Neongrüne Angst (German Edition)
wieder. Dieser verfluchte, hinterlistige Hund.
Die Stimme hörte sich blechern an und verzerrt, anders als sonst. Wollte er ihr demonstrieren, wie viele Möglichkeiten er hatte, seine Stimme zu verfremden?
Es war, als würde er durch eine Tüte sprechen. Gleichzeitig war da ein metallener Hall. Irgendetwas knisterte, zunächst wie ein fernes Feuer, dann aber eher wie feine Rädchen, die gegeneinander gedreht wurden. Dann zwitscherten Vögel, und im Hintergrund war eine Schiffssirene zu hören.
»Na, wie geht’s dir?«
»Soll das ein Witz sein? Wie es mir geht? Wir sprechen im Deutschunterricht gerade über die Krimis der Schwarzen Serie, und ich hab das Gefühl, was mir passiert, ist um Längen schlimmer als das, was die Krimiautoren sich ausgedacht haben.«
Ein gekünsteltes Lachen erklang, das sie an den Anfang von Edgar-Wallace-Filmen erinnerte.
Während sie durch den Flur zur Toilette lief, sagte sie: »Du hast irgendwelche Geräusche auf Band aufgenommen, und die spielst du mir jetzt vor. Klasse. Toller Trick. Wäre meine Oma vor fünfzig Jahren bestimmt drauf reingefallen.«
Sie erschrak über ihre Frechheit. Trotzdem gewann sie Kraft aus ihren eigenen Worten. Ja, sie wollte aus der Defensive raus in den Angriff.
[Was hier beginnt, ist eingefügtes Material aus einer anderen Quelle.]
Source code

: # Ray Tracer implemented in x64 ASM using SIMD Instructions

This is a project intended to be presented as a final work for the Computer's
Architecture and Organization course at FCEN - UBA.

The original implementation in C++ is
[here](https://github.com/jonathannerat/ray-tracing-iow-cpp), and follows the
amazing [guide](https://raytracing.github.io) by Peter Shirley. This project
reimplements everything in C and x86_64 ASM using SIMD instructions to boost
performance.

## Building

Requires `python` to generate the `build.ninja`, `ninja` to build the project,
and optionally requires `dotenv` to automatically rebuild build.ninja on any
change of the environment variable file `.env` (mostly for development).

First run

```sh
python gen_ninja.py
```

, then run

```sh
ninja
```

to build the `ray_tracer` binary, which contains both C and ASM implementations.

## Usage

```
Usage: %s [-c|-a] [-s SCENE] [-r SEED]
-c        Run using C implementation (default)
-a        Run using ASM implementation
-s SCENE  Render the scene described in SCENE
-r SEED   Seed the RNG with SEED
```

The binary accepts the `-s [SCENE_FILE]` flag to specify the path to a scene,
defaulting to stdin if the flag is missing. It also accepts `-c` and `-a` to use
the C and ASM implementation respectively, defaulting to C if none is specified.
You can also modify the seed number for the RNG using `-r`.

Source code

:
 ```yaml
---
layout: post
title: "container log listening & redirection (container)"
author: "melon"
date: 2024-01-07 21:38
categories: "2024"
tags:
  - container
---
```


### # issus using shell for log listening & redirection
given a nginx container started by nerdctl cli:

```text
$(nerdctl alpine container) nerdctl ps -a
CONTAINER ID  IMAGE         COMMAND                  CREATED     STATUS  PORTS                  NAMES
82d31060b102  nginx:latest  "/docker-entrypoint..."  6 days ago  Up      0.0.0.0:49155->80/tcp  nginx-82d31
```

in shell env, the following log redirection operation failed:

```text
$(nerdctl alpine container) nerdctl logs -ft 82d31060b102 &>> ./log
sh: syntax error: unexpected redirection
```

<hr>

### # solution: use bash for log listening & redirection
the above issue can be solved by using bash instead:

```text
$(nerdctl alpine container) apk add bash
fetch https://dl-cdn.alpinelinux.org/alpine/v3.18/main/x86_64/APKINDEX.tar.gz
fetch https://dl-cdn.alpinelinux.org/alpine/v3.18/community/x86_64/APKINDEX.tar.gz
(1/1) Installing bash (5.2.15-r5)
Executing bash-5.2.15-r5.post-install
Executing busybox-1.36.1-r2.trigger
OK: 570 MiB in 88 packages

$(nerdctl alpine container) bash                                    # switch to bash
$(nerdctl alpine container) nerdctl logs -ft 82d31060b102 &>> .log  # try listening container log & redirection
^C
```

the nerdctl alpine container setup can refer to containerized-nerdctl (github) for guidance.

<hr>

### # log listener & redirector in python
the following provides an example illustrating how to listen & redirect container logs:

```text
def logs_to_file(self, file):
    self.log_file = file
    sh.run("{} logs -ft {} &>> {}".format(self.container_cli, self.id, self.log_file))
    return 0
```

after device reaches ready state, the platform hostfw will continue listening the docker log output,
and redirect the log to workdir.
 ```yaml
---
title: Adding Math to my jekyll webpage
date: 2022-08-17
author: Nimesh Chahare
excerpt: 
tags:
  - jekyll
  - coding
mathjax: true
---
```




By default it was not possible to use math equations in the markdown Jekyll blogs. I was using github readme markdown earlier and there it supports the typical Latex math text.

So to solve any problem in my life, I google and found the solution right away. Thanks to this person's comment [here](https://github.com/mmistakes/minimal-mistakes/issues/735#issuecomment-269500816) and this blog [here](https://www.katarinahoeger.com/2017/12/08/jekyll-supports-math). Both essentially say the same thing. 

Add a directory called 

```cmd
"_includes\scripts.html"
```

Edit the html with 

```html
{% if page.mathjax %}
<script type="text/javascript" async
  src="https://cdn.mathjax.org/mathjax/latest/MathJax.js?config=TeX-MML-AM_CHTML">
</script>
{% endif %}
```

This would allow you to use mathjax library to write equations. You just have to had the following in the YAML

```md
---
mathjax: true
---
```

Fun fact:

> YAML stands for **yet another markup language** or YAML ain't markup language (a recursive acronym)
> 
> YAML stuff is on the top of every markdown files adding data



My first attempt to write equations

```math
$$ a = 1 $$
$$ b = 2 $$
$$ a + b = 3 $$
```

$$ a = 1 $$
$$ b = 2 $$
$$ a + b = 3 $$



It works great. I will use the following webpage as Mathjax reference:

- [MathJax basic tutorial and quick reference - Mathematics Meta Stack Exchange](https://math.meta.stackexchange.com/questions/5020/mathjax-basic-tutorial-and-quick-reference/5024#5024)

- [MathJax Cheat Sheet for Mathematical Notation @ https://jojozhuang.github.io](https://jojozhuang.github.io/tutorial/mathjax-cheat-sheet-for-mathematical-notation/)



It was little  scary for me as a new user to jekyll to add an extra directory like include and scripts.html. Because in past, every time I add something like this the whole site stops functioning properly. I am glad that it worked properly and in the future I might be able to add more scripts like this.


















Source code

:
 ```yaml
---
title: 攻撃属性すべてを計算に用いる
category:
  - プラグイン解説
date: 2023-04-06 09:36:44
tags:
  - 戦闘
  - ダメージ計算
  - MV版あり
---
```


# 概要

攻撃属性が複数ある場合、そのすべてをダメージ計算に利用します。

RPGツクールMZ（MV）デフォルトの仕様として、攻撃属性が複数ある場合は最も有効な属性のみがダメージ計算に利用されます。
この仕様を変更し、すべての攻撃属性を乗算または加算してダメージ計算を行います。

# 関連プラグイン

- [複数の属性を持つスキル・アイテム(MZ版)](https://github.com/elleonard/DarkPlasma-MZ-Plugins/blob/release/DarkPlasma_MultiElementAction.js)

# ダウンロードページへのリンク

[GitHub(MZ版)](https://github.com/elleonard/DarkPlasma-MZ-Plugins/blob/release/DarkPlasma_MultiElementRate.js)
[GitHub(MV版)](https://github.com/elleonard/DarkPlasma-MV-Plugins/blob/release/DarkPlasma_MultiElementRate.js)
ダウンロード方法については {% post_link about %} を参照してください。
»Hast du die Schießerei auf der Danziger Straße angezettelt? Oder das Feuer auf dem Frachtschiff? Die Explosion im Einfamilienhaus?«
Sie bemühte sich, ihrer Stimme einen festen, spöttischen Klang zu geben.
»Und das mit dem Atomkraftwerk in Japan warst du doch bestimmt auch, oder? Ich frage mich, ob du auch für die schweren Regenfälle in Westindien verantwortlich bist. Und wie hast du das eigentlich letztes Jahr mit dem Tsunami hingekriegt?«
Sie hörte jetzt nur seinen Atem. Er klang asthmatisch. Vielleicht war das aber auch nur eine Tonbandaufnahme, die besonders gruselig klingen sollte. Jedenfalls verfehlte es bei ihr die Wirkung.
Mit schnellen Blicken checkte sie den Raum ab. Zum Glück war sie in der Toilette alleine.
»Und wie geht es deiner Mutter?«, fragte er.
Es fühlte sich an, als hätte er einen spitzen Gegenstand in ihren Magen gerammt. Sie krümmte sich sogar, weil sie den stechenden Schmerz spürte.
»Lass meine Mutter aus dem Spiel!«
»Wie ist denn ihr Jochen so?«
Woher kennt der den neuen Lover meiner Ma?
Johanna wischte sich die Arme und das Gesicht ab, als sei sie durch große Spinnweben gelaufen, die an ihr kleben geblieben waren.
Er muss mir ganz nah sein, dachte sie. So nah, dass er alles mitkriegt. Hat der neue Liebhaber meiner Mutter etwas damit zu tun?
»Wenn ihr jetzt sturmfreie Bude habt und es eine schöne Party gibt, dann schlage ich vor, du leistest auch einen Beitrag dazu.«
»Was willst du von mir, verdammt?«
»Oh, das weiß ich sehr genau. Und diesmal wirst du mir auch geben, was ich mir wünsche.« Er krächzte die Worte heiser, wie Klaus Kinski.
Sie stellte sich einen Typen vor, der Edgar-Wallace-Filme liebte. Daraus kam einiges. Das Lachen. Die Stimmen, die er nachmachte.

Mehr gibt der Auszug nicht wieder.